Activity — For this exercise, please find the lines in the entries that include the word "OrthoControl" and copy them.

Records —
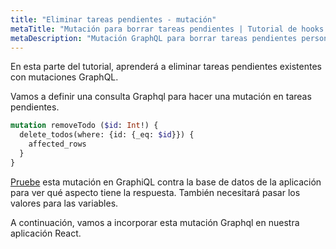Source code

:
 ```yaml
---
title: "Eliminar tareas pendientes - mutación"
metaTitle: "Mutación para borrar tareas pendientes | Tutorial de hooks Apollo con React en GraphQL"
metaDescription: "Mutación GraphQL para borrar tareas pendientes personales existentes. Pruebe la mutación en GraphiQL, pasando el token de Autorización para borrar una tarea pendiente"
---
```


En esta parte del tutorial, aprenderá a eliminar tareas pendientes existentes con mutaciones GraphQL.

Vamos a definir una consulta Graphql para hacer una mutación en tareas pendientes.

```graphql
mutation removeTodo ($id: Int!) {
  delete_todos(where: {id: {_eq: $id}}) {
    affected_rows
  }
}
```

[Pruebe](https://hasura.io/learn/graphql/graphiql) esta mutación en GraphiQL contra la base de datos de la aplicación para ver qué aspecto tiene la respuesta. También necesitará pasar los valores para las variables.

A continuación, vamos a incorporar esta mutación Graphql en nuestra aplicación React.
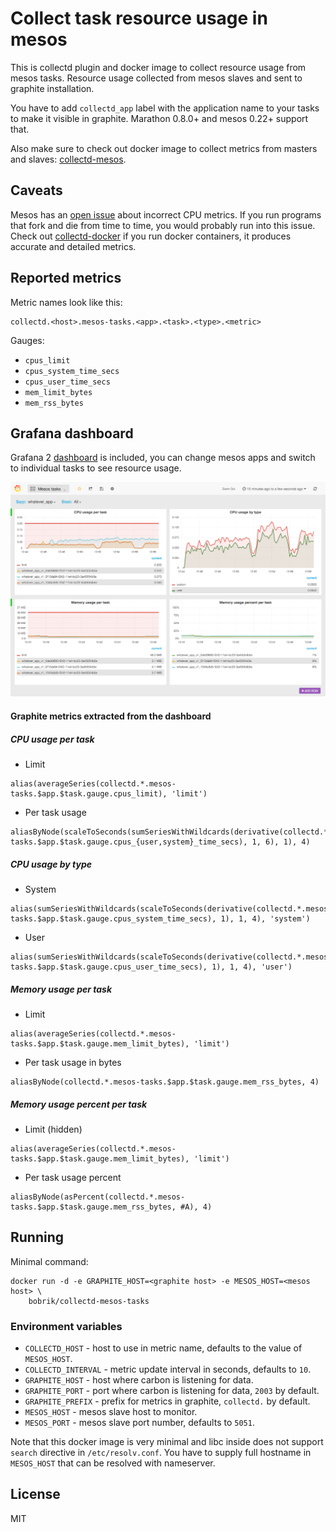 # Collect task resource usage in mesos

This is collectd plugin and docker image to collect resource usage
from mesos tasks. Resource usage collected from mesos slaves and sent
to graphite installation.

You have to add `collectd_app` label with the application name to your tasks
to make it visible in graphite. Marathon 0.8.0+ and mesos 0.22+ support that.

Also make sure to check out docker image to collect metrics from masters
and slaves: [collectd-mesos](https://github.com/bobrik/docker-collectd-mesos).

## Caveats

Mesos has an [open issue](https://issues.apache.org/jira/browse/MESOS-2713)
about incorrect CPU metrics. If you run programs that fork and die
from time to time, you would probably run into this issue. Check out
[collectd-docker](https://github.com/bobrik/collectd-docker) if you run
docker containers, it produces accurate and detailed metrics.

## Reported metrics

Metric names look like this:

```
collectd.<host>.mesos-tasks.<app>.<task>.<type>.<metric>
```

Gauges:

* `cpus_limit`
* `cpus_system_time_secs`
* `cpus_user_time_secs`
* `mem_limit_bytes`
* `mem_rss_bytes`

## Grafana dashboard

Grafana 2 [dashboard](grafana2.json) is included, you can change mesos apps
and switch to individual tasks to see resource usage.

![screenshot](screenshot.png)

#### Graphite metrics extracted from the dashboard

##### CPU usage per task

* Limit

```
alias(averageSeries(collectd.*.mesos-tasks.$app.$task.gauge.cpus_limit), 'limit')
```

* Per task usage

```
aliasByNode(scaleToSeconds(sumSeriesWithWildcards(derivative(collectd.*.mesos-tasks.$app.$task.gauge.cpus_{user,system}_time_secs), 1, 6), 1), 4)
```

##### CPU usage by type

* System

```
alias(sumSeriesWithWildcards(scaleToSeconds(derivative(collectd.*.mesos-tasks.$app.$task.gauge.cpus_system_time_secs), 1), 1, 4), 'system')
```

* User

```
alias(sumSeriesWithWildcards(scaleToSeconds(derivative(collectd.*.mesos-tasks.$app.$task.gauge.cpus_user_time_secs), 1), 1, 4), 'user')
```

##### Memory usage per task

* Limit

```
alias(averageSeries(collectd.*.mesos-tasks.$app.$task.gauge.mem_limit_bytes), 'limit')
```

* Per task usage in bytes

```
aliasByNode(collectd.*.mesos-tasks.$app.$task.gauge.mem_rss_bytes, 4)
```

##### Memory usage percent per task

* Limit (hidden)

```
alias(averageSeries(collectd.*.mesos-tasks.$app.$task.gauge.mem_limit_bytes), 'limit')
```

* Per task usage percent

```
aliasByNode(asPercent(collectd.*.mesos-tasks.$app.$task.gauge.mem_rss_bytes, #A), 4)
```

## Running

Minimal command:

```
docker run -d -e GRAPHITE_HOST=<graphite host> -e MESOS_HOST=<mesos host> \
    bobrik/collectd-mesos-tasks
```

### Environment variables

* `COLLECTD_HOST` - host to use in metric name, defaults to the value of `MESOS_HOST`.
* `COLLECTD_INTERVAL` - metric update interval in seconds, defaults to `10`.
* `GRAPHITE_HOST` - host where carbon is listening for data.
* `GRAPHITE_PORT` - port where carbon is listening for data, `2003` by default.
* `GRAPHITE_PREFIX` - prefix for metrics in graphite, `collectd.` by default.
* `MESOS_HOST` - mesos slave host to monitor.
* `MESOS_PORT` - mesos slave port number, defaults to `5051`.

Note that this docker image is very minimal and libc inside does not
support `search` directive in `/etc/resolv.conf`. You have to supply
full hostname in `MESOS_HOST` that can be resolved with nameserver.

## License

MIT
* * *
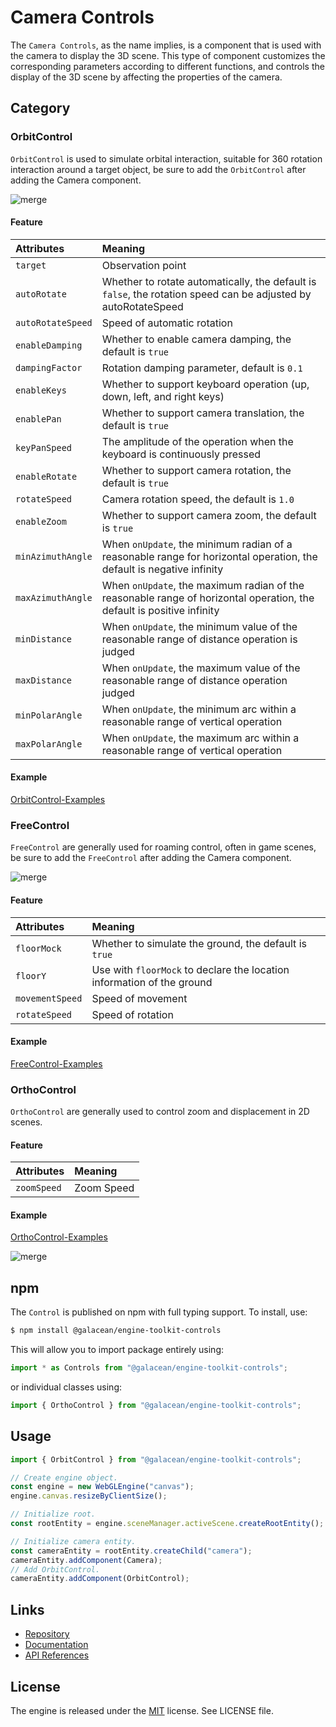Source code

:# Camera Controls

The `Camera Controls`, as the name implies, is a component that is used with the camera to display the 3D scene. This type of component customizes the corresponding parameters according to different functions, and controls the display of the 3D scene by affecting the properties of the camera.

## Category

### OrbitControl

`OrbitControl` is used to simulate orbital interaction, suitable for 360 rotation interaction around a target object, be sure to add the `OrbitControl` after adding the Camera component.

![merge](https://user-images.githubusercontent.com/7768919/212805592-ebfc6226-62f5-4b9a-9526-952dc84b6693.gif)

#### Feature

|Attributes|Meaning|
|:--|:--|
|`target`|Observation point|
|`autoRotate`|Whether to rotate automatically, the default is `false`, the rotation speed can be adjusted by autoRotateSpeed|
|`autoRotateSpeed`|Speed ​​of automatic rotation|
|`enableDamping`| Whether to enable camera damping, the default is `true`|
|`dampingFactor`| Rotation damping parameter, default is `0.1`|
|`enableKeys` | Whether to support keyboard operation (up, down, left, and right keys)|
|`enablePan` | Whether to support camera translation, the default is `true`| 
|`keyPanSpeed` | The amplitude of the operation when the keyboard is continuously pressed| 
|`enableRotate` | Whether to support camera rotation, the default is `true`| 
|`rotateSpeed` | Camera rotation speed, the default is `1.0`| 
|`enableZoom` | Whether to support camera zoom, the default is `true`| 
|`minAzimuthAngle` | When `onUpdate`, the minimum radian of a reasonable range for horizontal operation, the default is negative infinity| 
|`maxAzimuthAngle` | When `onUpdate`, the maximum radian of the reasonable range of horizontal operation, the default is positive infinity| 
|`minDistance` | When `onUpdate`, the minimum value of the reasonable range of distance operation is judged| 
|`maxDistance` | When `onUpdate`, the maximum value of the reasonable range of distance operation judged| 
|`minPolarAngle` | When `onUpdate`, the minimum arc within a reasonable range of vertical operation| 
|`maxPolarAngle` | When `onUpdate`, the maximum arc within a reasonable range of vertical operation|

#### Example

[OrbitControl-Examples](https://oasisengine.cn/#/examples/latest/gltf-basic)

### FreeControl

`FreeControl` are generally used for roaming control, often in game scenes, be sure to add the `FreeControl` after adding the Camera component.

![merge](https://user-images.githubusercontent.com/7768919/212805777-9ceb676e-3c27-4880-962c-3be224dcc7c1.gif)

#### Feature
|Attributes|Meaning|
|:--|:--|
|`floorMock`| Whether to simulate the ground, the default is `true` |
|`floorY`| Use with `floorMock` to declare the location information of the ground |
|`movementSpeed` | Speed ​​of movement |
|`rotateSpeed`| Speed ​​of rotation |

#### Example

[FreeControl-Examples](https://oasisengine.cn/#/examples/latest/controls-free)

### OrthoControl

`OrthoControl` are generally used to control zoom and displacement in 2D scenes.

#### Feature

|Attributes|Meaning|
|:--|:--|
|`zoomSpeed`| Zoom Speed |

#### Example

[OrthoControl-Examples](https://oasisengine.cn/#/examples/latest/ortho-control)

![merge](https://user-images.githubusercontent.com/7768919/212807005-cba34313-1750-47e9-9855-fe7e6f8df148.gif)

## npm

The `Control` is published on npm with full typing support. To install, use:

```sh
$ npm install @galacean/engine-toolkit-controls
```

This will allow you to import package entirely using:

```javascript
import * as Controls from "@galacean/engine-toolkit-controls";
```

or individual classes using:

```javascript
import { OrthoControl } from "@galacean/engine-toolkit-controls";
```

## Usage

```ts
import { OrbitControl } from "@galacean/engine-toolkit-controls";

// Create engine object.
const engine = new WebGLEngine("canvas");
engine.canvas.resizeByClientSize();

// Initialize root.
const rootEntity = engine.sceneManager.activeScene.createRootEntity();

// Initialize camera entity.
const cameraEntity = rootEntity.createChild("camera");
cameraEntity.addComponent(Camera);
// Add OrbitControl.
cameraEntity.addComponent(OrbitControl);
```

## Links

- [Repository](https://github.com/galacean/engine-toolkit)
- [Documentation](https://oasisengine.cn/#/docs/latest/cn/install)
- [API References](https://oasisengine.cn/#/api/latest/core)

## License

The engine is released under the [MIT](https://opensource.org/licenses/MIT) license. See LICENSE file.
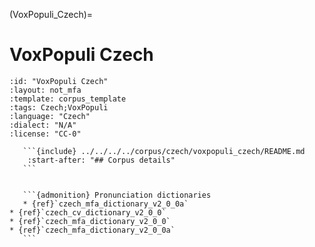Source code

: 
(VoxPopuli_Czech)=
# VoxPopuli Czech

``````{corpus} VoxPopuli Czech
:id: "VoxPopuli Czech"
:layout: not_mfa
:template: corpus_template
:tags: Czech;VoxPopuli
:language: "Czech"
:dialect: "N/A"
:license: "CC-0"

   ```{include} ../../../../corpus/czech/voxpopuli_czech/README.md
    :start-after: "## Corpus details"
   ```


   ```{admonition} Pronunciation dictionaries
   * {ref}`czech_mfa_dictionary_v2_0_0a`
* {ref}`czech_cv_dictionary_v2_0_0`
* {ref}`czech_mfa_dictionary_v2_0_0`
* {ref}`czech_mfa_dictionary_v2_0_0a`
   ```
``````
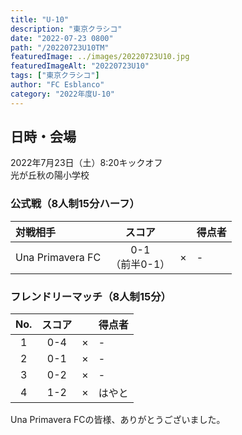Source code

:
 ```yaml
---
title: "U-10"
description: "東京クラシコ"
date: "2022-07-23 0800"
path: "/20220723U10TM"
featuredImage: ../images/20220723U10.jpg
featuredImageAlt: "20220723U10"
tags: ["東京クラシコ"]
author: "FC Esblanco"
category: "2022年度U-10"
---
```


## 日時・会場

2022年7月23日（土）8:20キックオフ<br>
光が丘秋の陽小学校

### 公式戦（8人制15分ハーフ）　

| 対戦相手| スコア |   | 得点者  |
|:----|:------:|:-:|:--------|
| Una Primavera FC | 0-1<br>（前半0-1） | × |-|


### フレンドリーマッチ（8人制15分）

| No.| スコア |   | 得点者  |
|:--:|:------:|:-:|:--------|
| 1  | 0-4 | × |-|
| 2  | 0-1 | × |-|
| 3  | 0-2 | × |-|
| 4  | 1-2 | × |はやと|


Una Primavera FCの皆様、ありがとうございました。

Response to this exercise —
### OrthoControl
`OrthoControl` are generally used to control zoom and displacement in 2D scenes.
[OrthoControl-Examples](https://oasisengine.cn/#/examples/latest/ortho-control)
import { OrthoControl } from "@galacean/engine-toolkit-controls";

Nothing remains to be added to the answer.